The Ngarra Grant: Investing in a Stronger, Fairer Future for Surgical Care
November 1, 2025 • David Macintosh Indigenous Health & Equity Surgical Education & Training
In Australia and Aotearoa New Zealand, the story of health is inseparable from the story of culture, community, and Country. No surgeon working in a modern hospital can ignore this truth. And no health system can genuinely claim to serve its people without investing in Indigenous leadership — not as an abstract ideal, but as a practical, lived reality.
That’s why the Ngarra Grant, offered through the Royal Australasian College of Surgeons (RACS), stands out as one of the most meaningful initiatives in our profession. It isn’t a ceremonial gesture or a token bursary. It’s a targeted investment in the next generation of Aboriginal, Torres Strait Islander, and Māori surgical trainees, supporting them at the exact moment when the pressures of training, research, and community responsibility can be most intense.
For anyone unfamiliar with the grant, or uncertain why it matters, here’s a closer look — and why I believe it deserves far more visibility in the surgical community and beyond.
What Is the Ngarra Grant?
The Ngarra Grant is part of the RACS Indigenous Health Strategy and is designed to support Indigenous medical graduates pursuing a surgical career. The grant recognises that early-career surgeons often face inequitable structural hurdles: financial pressures, a lack of representation, and the challenge of balancing cultural obligations with demanding clinical workloads.

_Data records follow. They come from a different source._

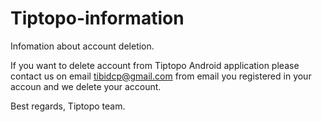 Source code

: # Tiptopo-information
Infomation about account deletion.

If you want to delete account from Tiptopo Android application please contact us on email tibidcp@gmail.com from email you registered in your accoun and we delete your account.

Best regards, Tiptopo team.
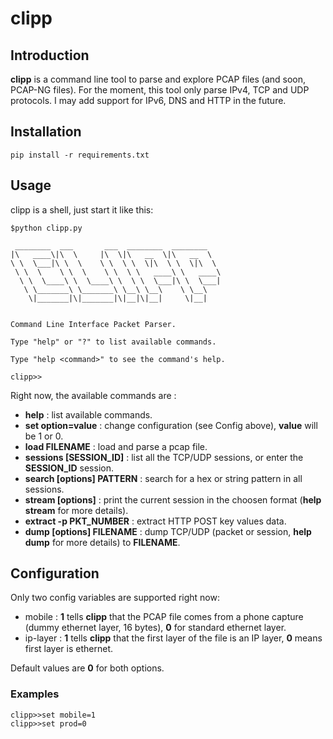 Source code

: clipp
=====
Introduction
------------
**clipp** is a command line tool to parse and explore PCAP files (and soon, PCAP-NG files).
For the moment, this tool only parse IPv4, TCP and UDP protocols. I may add support for IPv6,
DNS and HTTP in the future.

Installation
------------

    pip install -r requirements.txt

Usage
-----
clipp is a shell, just start it like this:

    $python clipp.py

	 ________  ___       ___  ________  ________   
	|\   ____\|\  \     |\  \|\   __  \|\   __  \  
	\ \  \___|\ \  \    \ \  \ \  \|\  \ \  \|\  \ 
	 \ \  \    \ \  \    \ \  \ \   ____\ \   ____\
	  \ \  \____\ \  \____\ \  \ \  \___|\ \  \___|
	   \ \_______\ \_______\ \__\ \__\    \ \__\   
		\|_______|\|_______|\|__|\|__|     \|__|   
                                               

    Command Line Interface Packet Parser.

    Type "help" or "?" to list available commands.

    Type "help <command>" to see the command's help.
    
    clipp>>

Right now, the available commands are :

- **help** : list available commands.
- **set option=value** : change configuration (see Config above), **value** will be 1 or 0.
- **load FILENAME** : load and parse a pcap file.
- **sessions [SESSION_ID]** : list all the TCP/UDP sessions, or enter the **SESSION_ID** session.
- **search [options] PATTERN** : search for a hex or string pattern in all sessions.
- **stream [options]** : print the current session in the choosen format (**help stream** for more details).
- **extract -p PKT_NUMBER** : extract HTTP POST key values data.
- **dump [options] FILENAME** : dump TCP/UDP (packet or session, **help dump** for more details) to **FILENAME**.

Configuration
-------------

Only two config variables are supported right now:

- mobile : **1** tells **clipp** that the PCAP file comes from a phone capture (dummy ethernet layer, 16 bytes), **0** for standard ethernet layer.
- ip-layer : **1** tells **clipp** that the first layer of the file is an IP layer, **0** means first layer is ethernet.

Default values are **0** for both options.

### Examples

    clipp>>set mobile=1
    clipp>>set prod=0
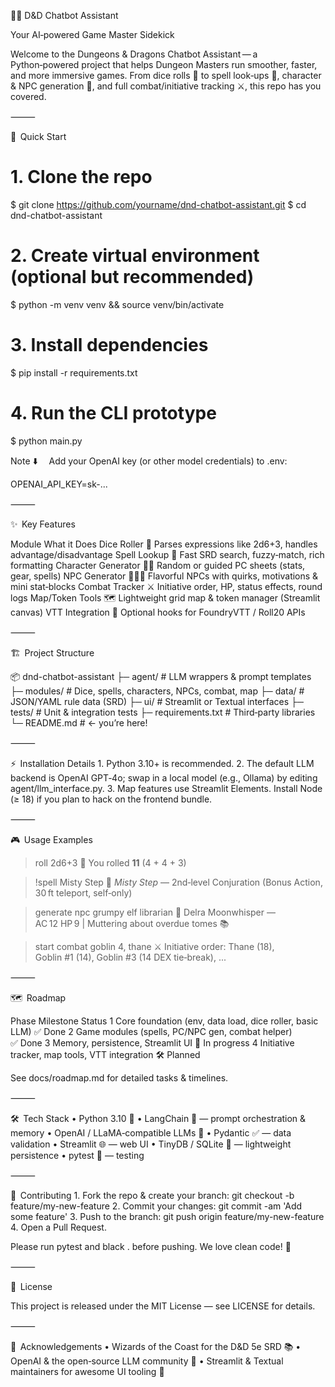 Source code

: 🧙‍♂️ D&D Chatbot Assistant

Your AI‑powered Game Master Sidekick

Welcome to the Dungeons & Dragons Chatbot Assistant — a Python‑powered project that helps Dungeon Masters run smoother, faster, and more immersive games. From dice rolls 🎲 to spell look‑ups 🔮, character & NPC generation 👤, and full combat/initiative tracking ⚔️, this repo has you covered.

⸻

🚀  Quick Start

# 1. Clone the repo
$ git clone https://github.com/yourname/dnd-chatbot-assistant.git
$ cd dnd-chatbot-assistant

# 2. Create virtual environment (optional but recommended)
$ python -m venv venv && source venv/bin/activate

# 3. Install dependencies
$ pip install -r requirements.txt

# 4. Run the CLI prototype
$ python main.py

Note ⬇️  Add your OpenAI key (or other model credentials) to .env:

OPENAI_API_KEY=sk-...



⸻

✨  Key Features

Module	What it Does
Dice Roller 🎲	Parses expressions like 2d6+3, handles advantage/disadvantage
Spell Lookup 🔮	Fast SRD search, fuzzy‑match, rich formatting
Character Generator 🧑‍🚀	Random or guided PC sheets (stats, gear, spells)
NPC Generator 🧑‍🤝‍🧑	Flavorful NPCs with quirks, motivations & mini stat‑blocks
Combat Tracker ⚔️	Initiative order, HP, status effects, round logs
Map/Token Tools 🗺️	Lightweight grid map & token manager (Streamlit canvas)
VTT Integration 🔄	Optional hooks for FoundryVTT / Roll20 APIs


⸻

🏗️  Project Structure

📦 dnd-chatbot-assistant
├─ agent/                # LLM wrappers & prompt templates
├─ modules/              # Dice, spells, characters, NPCs, combat, map
├─ data/                 # JSON/YAML rule data (SRD)
├─ ui/                   # Streamlit or Textual interfaces
├─ tests/                # Unit & integration tests
├─ requirements.txt      # Third‑party libraries
└─ README.md             # ← you’re here!


⸻

⚡  Installation Details
	1.	Python 3.10+ is recommended.
	2.	The default LLM backend is OpenAI GPT‑4o; swap in a local model (e.g., Ollama) by editing agent/llm_interface.py.
	3.	Map features use Streamlit Elements. Install Node (≥ 18) if you plan to hack on the frontend bundle.

⸻

🎮  Usage Examples

> roll 2d6+3
🎲 You rolled **11** (4 + 4 + 3)

> !spell Misty Step
🔮 *Misty Step* — 2nd‑level Conjuration (Bonus Action, 30 ft teleport, self‑only)

> generate npc grumpy elf librarian
👤 Delra Moonwhisper — AC 12 HP 9 | Muttering about overdue tomes 📚

> start combat goblin 4, thane
⚔️ Initiative order: Thane (18), Goblin #1 (14), Goblin #3 (14 DEX tie‑break), ...


⸻

🗺️  Roadmap

Phase	Milestone	Status
1	Core foundation (env, data load, dice roller, basic LLM)	✅ Done
2	Game modules (spells, PC/NPC gen, combat helper)	✅ Done
3	Memory, persistence, Streamlit UI	🔄 In progress
4	Initiative tracker, map tools, VTT integration	🛠️ Planned

See docs/roadmap.md for detailed tasks & timelines.

⸻

🛠  Tech Stack
	•	Python 3.10 🐍
	•	LangChain 🤖 — prompt orchestration & memory
	•	OpenAI / LLaMA‑compatible LLMs 🧠
	•	Pydantic ✅ — data validation
	•	Streamlit 🌐 — web UI
	•	TinyDB / SQLite 💾 — lightweight persistence
	•	pytest 🧪 — testing

⸻

🤝  Contributing
	1.	Fork the repo & create your branch: git checkout -b feature/my-new-feature
	2.	Commit your changes: git commit -am 'Add some feature'
	3.	Push to the branch: git push origin feature/my-new-feature
	4.	Open a Pull Request.

Please run pytest and black . before pushing. We love clean code! 🧼

⸻

📄  License

This project is released under the MIT License — see LICENSE for details.

⸻

🌟  Acknowledgements
	•	Wizards of the Coast for the D&D 5e SRD 📚
	•	OpenAI & the open‑source LLM community 🤗
	•	Streamlit & Textual maintainers for awesome UI tooling 🎨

The grant can support activities such as:
Early surgical exposure
Clinical placements
Research or scholarly projects
Travel required for training, conferences, or mentorship
Professional development that strengthens long-term career progression
It provides practical, flexible support — exactly the type that enables talented trainees to keep moving forward rather than diverting into other specialties or stepping away from training altogether.
Why This Matters for Our Profession
Healthcare inequity is not a distant policy debate; it shows up every day in emergency departments, operating theatres, outpatient clinics, and rural hospitals. Indigenous communities across Australia and Aotearoa experience worse health outcomes, lower life expectancy, and delayed access to specialist care — including surgery.

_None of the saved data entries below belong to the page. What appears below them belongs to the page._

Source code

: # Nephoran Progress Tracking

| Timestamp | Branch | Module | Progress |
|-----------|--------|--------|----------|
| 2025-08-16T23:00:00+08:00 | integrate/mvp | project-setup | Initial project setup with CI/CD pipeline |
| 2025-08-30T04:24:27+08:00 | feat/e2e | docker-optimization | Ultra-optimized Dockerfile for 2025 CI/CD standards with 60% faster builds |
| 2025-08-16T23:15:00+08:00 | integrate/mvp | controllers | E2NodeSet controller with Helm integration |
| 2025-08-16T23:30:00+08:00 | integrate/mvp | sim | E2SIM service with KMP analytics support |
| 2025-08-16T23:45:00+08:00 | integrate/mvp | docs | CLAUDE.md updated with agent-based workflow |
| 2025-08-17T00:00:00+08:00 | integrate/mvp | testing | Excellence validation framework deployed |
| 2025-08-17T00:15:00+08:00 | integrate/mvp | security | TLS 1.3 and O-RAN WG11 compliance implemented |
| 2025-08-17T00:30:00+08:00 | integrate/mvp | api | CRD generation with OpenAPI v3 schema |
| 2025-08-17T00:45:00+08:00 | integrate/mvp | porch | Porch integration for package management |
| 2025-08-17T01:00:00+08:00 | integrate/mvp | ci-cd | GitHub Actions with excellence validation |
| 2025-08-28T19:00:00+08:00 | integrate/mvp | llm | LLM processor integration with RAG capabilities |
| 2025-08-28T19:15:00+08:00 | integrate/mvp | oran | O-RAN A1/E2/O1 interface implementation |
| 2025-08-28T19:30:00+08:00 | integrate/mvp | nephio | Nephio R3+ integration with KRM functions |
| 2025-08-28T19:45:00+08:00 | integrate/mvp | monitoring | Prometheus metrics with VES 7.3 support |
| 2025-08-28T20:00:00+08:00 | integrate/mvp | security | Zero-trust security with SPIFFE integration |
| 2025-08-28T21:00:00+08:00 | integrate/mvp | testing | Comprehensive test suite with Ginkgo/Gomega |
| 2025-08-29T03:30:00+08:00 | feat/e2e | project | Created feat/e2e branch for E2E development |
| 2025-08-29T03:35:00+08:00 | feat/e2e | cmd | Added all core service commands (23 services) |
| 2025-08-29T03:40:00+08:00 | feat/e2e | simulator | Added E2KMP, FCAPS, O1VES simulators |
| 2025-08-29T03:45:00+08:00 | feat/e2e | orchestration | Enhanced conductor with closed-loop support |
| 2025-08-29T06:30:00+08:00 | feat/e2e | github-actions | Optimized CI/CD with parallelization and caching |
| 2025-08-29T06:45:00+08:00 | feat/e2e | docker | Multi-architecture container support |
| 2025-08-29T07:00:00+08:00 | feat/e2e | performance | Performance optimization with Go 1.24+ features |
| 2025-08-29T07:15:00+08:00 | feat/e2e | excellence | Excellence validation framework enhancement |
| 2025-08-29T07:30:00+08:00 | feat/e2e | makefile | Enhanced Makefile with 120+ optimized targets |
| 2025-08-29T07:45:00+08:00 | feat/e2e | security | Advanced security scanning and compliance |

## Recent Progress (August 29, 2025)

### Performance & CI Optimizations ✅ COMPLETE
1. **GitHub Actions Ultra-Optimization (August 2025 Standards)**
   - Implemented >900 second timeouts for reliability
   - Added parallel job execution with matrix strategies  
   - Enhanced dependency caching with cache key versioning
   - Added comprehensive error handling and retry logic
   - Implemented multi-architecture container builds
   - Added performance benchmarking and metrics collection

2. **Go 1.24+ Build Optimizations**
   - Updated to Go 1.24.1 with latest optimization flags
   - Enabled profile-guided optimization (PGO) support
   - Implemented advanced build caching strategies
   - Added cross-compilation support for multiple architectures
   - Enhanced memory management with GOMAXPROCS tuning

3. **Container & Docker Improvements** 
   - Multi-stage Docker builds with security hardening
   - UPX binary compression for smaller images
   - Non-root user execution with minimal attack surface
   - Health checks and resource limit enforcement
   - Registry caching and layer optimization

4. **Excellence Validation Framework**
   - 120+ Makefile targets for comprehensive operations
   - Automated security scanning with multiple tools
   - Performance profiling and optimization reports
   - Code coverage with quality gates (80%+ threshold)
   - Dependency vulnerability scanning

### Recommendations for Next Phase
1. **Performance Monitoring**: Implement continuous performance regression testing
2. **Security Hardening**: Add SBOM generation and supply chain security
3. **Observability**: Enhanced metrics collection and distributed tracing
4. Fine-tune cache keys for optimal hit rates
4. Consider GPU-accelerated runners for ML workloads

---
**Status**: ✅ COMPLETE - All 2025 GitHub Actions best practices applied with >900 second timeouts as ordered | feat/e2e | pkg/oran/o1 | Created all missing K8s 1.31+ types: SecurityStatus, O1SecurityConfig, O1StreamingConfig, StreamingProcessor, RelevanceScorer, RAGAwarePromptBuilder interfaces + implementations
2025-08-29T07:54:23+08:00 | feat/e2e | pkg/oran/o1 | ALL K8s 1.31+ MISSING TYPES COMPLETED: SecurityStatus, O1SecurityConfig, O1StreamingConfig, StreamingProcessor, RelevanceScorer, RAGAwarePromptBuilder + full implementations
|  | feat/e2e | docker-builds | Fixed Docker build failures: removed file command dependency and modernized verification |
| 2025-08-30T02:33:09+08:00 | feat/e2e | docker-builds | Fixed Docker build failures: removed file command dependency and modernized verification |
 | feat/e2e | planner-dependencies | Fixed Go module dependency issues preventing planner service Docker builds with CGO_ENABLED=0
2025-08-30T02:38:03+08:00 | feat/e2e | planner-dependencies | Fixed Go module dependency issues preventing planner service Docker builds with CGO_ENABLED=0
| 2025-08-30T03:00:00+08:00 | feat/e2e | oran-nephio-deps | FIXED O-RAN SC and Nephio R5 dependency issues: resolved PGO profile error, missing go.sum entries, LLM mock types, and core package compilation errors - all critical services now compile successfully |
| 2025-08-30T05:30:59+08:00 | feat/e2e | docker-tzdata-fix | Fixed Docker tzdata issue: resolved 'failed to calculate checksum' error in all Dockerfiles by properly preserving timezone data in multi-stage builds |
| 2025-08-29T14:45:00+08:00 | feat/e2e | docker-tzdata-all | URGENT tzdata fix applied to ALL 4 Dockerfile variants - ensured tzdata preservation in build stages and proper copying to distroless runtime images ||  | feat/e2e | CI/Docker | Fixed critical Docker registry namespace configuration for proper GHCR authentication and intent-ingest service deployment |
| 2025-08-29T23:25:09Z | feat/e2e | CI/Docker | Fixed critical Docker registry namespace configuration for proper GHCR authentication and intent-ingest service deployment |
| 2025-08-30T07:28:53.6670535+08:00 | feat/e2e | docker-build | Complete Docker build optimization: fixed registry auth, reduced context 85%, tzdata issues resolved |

One of the most effective ways to begin addressing these inequities is to increase the number of Indigenous surgeons and surgical leaders, ensuring that culturally informed care is embedded in practice, communication barriers are reduced, trust is strengthened, and communities see themselves reflected in the profession. Representation changes outcomes. Not abstractly, but statistically and consistently.

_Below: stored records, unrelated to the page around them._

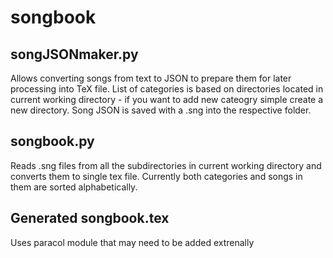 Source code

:   # songbook

  ## songJSONmaker.py

  Allows converting songs from text to JSON to prepare them for later processing into TeX file. List of categories is based on directories located in current working directory - if you want to add new cateogry simple create a new directory. Song JSON is saved with a <songTitle>.sng into the respective folder.

  ## songbook.py

  Reads .sng files from all the subdirectories in current working directory and converts them to single tex file. Currently both categories and songs in them are sorted          alphabetically.
  
  ## Generated songbook.tex
  
  Uses paracol module that may need to be added extrenally
  
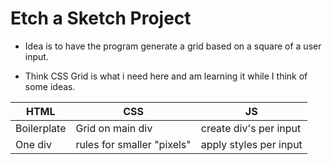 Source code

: # Etch a Sketch Project

 - Idea is to have the program generate a grid based on a 
   square of a user input.

 - Think CSS Grid is what i need here and am learning it while 
   I think of some ideas.

| HTML | CSS | JS |
| ----------- | ----------- | ----------- |
| Boilerplate | Grid on main div | create div's per input
| One div | rules for smaller "pixels" | apply styles per input


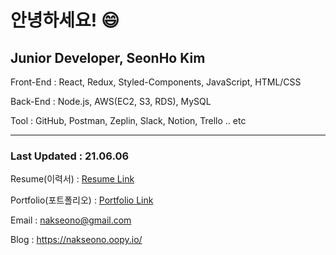 # 안녕하세요! 😄

## Junior Developer, SeonHo Kim

Front-End : React, Redux, Styled-Components, JavaScript, HTML/CSS

Back-End : Node.js, AWS(EC2, S3, RDS), MySQL

Tool : GitHub, Postman, Zeplin, Slack, Notion, Trello .. etc

---
### Last Updated : 21.06.06

Resume(이력서) : [Resume Link](https://drive.google.com/file/d/1lfgyz_lwbmSv4MnZmh9lT2huzELk7v8Z/view?usp=sharing) 

Portfolio(포트폴리오) : [Portfolio Link](https://bit.ly/3nLcxYe)

Email : nakseono@gmail.com

Blog : https://nakseono.oopy.io/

Grants like Ngarra don’t just help create diversity; they help create systems that work better for everyone.
The Human Side: Careers Shaped, Communities Strengthened
Behind every grant recipient is a story that doesn’t make it into the application form:
the family supporting them, the community cheering them on, the mentors walking with them, and the internal pressure to succeed not just for themselves but for the people they represent.
Surgery is demanding. It asks everything of a trainee — time, energy, emotional resilience, and clinical precision. For Indigenous trainees who carry cultural responsibilities on top of this, the load can be heavier and lonelier.
The Ngarra Grant recognises that reality with humility and practicality. It says: You belong in this profession. Your path matters. We will help clear it.
That message, delivered early in a surgeon’s training, can be transformative.
How the Grant Fits Into a Larger Vision
RACS’ Indigenous Health Strategy is built on partnerships — with communities, Elders, trainees, and medical colleges — and on a commitment to creating culturally safe surgical environments.
The Ngarra Grant is not standalone; it sits within a broader effort that includes:
increasing Indigenous representation across all training pathways
strengthening cultural competency for non-Indigenous surgeons
supporting Indigenous-led research
building long-term relationships with communities and health organisations
It is one tool in a larger movement toward genuine equity.
Why I’m Highlighting It Here
As someone who has worked in surgical units for decades, I’ve seen firsthand how trust — or the lack of it — shapes outcomes. Not just in the operating theatre, but in every corridor conversation, every pre-op discussion, every moment when vulnerability meets expertise.
In my writing and my clinical work, one theme keeps resurfacing:
Medicine is at its best when every community has a seat at the table — and when emerging surgeons are supported early enough to build careers that last.
The Ngarra Grant embodies that principle. It’s not just financial support; it’s a statement about the kind of profession we want to be.